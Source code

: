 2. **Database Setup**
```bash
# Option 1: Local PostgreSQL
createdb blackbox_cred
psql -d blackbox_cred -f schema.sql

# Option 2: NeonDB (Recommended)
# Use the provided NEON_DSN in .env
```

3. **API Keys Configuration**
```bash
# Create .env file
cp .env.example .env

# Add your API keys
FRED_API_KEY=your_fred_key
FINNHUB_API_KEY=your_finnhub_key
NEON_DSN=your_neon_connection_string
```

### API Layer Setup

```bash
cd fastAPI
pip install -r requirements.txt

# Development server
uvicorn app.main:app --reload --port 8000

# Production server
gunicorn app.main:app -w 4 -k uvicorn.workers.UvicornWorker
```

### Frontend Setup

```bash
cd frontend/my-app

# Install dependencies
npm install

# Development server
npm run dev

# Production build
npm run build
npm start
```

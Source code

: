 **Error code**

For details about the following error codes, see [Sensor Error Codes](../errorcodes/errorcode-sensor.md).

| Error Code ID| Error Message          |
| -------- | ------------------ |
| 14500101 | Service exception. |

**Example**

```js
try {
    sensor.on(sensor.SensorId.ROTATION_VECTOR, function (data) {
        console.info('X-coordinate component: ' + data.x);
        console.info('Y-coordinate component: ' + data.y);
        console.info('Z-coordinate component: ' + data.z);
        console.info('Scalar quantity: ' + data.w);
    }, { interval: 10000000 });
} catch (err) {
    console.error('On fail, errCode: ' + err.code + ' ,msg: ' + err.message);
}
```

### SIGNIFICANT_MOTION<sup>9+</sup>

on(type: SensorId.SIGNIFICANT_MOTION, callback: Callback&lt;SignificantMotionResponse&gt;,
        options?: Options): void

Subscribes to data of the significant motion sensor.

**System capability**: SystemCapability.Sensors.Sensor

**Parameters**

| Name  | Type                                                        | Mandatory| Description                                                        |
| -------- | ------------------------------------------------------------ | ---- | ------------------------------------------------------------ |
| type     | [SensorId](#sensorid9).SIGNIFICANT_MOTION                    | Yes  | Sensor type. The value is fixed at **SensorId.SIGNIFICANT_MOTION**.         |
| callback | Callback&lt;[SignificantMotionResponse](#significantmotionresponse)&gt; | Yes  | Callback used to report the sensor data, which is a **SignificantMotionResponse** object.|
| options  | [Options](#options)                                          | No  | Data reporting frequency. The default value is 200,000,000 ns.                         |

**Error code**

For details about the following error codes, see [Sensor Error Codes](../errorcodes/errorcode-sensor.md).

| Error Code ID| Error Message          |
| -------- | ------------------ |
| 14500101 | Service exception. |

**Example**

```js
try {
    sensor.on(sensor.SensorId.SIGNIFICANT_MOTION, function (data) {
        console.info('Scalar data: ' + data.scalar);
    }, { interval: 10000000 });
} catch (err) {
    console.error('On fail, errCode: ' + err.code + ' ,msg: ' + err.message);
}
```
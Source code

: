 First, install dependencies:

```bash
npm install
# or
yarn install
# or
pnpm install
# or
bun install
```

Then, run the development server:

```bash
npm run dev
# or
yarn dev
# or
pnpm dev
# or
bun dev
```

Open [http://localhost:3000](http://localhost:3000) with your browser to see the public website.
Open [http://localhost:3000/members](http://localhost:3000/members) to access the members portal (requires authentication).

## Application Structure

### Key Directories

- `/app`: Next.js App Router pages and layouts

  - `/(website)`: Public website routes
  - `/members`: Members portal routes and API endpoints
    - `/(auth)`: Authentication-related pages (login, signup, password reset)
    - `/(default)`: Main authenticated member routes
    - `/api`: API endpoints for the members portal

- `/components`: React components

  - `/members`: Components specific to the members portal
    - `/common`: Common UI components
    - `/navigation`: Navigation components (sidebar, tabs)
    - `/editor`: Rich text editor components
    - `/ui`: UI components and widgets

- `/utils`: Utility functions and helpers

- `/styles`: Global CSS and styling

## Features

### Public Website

------------------------------------------------

WHAT THE TASK REQUIRES: Which lines in the data hold the string "coordinate"? Copy each of them.

RESPONSE AREA:
        console.info('X-coordinate component: ' + data.x);
        console.info('Y-coordinate component: ' + data.y);
        console.info('Z-coordinate component: ' + data.z);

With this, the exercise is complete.